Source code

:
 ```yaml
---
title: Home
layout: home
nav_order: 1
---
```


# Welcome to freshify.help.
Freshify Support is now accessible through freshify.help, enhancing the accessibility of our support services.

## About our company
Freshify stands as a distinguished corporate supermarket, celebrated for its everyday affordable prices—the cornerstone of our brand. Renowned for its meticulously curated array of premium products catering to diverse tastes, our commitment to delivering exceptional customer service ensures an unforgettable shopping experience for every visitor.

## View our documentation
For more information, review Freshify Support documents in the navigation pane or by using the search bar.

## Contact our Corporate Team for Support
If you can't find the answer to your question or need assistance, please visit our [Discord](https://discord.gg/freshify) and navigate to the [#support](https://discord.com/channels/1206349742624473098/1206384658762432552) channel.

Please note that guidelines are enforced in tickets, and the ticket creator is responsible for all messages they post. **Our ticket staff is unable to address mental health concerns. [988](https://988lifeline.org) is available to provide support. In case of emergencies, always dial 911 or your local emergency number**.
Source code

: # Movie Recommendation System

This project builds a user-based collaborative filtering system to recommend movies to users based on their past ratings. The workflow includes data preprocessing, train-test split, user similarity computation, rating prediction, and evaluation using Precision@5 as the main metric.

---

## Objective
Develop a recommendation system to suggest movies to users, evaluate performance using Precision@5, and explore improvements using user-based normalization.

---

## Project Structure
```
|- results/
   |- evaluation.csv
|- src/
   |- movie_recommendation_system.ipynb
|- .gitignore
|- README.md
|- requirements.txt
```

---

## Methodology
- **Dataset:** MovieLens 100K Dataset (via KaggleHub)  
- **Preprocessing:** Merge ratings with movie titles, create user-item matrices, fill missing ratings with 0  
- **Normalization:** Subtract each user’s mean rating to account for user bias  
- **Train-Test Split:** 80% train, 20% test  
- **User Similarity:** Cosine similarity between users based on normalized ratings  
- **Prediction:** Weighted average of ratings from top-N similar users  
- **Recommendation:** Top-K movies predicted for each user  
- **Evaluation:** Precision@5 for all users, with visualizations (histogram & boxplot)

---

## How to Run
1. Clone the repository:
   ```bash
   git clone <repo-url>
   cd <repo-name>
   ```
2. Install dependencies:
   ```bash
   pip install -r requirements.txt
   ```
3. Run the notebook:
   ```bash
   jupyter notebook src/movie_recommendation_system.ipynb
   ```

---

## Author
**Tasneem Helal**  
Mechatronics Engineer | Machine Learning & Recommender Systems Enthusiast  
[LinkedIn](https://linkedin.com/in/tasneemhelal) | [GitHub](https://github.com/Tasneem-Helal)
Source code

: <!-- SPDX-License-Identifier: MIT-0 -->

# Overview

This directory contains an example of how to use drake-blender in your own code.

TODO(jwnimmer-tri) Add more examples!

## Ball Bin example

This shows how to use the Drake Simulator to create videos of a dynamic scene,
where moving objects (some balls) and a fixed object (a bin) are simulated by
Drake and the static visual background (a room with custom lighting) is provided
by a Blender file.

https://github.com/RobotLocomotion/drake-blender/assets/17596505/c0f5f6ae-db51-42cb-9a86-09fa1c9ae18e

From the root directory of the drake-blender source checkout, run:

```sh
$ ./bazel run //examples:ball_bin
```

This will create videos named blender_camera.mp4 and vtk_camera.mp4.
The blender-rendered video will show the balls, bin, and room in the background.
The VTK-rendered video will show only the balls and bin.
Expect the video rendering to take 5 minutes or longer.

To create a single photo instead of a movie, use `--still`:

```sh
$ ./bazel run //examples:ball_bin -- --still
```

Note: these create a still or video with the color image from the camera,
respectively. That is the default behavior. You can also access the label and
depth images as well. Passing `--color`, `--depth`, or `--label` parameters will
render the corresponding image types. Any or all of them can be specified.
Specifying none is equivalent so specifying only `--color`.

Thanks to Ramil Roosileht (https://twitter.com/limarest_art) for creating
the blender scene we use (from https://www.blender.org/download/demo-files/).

**Required action:** Would you copy out each line of the records above where the word "balls" occurs?

**Exercise solution:**
where moving objects (some balls) and a fixed object (a bin) are simulated by
The blender-rendered video will show the balls, bin, and room in the background.
The VTK-rendered video will show only the balls and bin.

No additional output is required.